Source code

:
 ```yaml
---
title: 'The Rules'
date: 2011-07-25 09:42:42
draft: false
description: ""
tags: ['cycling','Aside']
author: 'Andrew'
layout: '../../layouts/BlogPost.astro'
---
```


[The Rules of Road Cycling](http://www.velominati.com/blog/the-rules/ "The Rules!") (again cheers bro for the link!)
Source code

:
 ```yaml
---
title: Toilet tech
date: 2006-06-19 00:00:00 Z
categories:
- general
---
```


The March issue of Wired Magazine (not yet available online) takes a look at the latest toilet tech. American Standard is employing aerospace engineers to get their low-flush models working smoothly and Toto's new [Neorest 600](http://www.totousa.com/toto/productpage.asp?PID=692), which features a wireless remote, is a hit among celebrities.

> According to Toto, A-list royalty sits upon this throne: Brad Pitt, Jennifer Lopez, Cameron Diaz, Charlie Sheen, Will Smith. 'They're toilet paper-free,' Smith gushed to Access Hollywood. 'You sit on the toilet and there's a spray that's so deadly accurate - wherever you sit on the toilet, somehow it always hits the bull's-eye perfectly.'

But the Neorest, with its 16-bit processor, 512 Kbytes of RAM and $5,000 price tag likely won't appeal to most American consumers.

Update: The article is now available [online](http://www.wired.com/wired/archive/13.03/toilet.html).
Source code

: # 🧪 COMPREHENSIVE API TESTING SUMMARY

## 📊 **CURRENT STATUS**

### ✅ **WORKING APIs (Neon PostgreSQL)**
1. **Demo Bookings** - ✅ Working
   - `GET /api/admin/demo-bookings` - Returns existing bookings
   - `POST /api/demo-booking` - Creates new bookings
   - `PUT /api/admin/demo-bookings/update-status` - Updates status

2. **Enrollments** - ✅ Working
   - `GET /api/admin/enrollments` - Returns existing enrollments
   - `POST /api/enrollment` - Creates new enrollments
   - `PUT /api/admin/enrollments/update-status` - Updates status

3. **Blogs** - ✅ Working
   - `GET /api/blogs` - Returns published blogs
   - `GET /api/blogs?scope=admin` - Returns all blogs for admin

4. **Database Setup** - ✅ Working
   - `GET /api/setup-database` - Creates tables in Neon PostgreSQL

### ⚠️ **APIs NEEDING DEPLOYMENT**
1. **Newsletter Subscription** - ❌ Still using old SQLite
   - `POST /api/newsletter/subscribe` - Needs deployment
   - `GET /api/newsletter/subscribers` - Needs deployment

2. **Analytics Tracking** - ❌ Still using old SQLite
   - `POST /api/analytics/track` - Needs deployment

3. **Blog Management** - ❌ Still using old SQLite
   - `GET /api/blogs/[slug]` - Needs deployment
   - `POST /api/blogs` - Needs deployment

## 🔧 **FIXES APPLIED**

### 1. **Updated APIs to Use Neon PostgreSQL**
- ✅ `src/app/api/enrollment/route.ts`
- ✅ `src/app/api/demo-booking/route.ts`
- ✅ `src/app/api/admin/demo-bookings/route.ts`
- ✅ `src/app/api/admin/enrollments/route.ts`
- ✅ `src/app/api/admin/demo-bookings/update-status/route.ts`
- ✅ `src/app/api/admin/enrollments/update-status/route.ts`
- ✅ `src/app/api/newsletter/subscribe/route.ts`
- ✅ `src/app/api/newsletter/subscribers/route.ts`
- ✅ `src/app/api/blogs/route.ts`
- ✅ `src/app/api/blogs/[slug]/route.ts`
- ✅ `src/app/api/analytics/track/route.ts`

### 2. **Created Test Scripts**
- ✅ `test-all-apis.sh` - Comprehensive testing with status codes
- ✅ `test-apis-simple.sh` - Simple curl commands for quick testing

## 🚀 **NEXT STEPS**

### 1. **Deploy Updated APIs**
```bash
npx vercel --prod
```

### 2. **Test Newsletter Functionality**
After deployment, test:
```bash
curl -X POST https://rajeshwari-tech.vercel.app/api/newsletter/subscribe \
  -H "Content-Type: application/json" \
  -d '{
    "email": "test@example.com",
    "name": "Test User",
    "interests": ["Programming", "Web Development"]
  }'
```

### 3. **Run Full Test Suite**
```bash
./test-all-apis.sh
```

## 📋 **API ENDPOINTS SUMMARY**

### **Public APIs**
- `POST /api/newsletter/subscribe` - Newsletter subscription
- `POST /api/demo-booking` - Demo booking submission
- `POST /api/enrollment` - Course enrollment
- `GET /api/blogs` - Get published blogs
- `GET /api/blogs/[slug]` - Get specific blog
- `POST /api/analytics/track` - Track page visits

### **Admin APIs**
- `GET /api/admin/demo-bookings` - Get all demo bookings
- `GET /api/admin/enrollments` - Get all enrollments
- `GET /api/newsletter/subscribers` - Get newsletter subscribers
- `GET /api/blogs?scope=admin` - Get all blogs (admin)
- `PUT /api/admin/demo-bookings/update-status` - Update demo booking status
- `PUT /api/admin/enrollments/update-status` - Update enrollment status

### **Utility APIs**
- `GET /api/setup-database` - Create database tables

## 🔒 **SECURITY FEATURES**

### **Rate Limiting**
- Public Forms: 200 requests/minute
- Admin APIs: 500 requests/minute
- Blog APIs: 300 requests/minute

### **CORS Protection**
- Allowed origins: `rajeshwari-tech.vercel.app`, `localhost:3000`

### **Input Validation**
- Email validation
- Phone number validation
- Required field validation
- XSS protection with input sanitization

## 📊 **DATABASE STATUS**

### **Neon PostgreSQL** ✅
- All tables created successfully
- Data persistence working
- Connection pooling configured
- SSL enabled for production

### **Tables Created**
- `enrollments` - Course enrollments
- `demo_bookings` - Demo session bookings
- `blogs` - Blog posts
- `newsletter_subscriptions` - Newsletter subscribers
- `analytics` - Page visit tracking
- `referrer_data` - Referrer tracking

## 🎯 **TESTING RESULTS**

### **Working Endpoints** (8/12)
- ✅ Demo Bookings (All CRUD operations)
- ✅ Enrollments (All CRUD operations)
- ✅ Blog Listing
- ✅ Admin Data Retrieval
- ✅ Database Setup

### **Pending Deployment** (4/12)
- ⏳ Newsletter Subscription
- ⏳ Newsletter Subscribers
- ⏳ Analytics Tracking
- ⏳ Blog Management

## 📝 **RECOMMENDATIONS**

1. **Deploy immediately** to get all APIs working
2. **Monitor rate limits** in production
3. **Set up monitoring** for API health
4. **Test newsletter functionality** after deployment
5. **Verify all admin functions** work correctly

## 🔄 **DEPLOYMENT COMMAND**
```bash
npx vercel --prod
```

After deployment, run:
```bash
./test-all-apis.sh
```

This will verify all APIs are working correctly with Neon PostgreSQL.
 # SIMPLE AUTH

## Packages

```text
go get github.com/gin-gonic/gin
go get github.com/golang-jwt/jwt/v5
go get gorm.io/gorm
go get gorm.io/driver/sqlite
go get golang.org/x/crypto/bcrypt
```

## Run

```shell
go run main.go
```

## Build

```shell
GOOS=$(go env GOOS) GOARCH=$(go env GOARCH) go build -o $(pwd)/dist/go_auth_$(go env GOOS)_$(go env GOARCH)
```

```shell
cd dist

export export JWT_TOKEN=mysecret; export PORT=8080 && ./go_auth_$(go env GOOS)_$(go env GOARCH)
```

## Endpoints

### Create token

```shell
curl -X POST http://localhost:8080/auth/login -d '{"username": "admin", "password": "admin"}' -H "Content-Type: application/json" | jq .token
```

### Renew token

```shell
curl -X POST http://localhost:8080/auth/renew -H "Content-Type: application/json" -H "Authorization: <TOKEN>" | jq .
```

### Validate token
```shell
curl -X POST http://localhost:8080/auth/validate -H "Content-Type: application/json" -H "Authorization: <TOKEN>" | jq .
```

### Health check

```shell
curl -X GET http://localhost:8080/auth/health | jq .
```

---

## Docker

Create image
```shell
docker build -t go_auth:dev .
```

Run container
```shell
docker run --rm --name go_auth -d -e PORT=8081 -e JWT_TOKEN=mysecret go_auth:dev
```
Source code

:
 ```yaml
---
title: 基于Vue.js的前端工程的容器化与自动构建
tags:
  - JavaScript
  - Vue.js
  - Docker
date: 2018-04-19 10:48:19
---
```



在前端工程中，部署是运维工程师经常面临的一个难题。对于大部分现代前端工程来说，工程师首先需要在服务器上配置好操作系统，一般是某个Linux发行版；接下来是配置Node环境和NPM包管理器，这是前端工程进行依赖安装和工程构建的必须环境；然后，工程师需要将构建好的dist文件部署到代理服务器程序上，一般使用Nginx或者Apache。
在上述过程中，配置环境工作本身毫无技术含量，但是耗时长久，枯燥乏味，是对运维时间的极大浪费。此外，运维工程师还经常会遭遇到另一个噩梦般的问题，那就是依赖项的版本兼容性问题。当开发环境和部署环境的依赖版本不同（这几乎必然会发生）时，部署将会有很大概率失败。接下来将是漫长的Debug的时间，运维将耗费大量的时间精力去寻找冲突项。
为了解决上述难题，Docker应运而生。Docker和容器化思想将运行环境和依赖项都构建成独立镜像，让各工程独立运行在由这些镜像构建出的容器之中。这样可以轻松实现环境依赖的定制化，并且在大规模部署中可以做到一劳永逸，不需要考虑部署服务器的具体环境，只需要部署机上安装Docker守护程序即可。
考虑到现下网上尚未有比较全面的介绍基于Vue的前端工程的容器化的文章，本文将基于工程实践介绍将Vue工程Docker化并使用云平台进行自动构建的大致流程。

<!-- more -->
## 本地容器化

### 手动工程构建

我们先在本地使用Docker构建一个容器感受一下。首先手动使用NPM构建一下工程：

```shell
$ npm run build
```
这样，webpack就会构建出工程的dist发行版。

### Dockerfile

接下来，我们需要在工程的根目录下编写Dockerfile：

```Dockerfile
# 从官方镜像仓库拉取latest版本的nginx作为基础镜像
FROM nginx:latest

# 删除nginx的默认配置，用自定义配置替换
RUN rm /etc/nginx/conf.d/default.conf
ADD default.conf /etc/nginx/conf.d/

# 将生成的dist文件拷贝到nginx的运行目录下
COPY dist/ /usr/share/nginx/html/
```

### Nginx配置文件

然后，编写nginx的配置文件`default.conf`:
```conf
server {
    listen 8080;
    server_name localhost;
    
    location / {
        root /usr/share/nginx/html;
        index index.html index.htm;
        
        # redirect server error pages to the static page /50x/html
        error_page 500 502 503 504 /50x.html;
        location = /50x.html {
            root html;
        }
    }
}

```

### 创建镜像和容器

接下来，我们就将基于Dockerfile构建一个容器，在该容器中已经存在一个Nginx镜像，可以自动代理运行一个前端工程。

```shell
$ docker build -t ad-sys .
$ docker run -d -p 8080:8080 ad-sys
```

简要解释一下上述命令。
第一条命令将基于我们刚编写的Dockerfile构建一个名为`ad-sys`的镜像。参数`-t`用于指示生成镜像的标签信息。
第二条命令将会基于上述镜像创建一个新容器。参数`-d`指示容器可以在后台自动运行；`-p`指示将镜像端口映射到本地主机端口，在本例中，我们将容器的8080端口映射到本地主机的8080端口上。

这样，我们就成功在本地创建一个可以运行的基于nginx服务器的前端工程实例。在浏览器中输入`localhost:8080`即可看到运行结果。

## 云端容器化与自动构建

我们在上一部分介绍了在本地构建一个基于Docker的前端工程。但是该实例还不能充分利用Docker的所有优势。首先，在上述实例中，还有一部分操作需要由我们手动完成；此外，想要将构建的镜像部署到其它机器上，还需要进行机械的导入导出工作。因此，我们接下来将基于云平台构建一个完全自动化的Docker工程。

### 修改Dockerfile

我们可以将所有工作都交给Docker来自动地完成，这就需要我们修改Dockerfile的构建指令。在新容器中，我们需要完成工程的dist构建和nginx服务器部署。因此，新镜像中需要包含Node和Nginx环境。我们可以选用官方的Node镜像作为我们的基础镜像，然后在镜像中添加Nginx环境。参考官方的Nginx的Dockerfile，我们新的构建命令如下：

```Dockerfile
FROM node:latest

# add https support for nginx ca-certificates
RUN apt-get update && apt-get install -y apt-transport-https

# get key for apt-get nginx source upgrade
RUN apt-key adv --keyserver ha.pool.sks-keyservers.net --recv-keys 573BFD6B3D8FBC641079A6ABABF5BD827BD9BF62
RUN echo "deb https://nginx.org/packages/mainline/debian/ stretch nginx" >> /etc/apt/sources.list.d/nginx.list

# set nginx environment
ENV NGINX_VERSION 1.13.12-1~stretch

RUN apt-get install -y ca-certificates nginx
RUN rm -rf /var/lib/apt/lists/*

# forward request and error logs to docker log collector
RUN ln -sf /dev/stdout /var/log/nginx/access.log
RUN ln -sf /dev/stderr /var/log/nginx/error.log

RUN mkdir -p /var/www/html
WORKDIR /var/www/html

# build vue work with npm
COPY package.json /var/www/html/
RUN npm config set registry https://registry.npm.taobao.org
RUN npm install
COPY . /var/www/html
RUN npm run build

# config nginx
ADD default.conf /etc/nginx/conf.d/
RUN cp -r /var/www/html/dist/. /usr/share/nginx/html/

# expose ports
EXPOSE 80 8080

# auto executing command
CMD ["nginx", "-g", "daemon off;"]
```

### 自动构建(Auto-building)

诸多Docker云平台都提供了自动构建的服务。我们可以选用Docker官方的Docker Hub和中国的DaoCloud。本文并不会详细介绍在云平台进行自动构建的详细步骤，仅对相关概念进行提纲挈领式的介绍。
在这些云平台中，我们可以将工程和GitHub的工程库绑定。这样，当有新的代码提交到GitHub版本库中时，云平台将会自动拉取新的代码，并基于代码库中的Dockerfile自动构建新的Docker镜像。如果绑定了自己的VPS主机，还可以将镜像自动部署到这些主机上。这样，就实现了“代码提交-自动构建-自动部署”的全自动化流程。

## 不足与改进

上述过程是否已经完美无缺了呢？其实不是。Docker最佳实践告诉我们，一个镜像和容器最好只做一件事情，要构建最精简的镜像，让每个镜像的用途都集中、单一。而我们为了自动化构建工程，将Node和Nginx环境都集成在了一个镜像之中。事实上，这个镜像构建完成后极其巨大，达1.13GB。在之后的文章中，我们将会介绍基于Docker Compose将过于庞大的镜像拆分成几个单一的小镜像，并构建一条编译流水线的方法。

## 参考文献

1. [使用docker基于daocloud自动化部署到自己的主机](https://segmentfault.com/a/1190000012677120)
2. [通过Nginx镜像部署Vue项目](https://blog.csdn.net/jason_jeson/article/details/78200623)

__________________________________________________

◆ **ABOUT THIS TASK**:
The expected answer is every line in the data above that carries the string "Updated".

◆ **RESULT OF THIS EXERCISE**:
### 1. **Updated APIs to Use Neon PostgreSQL**
### 1. **Deploy Updated APIs**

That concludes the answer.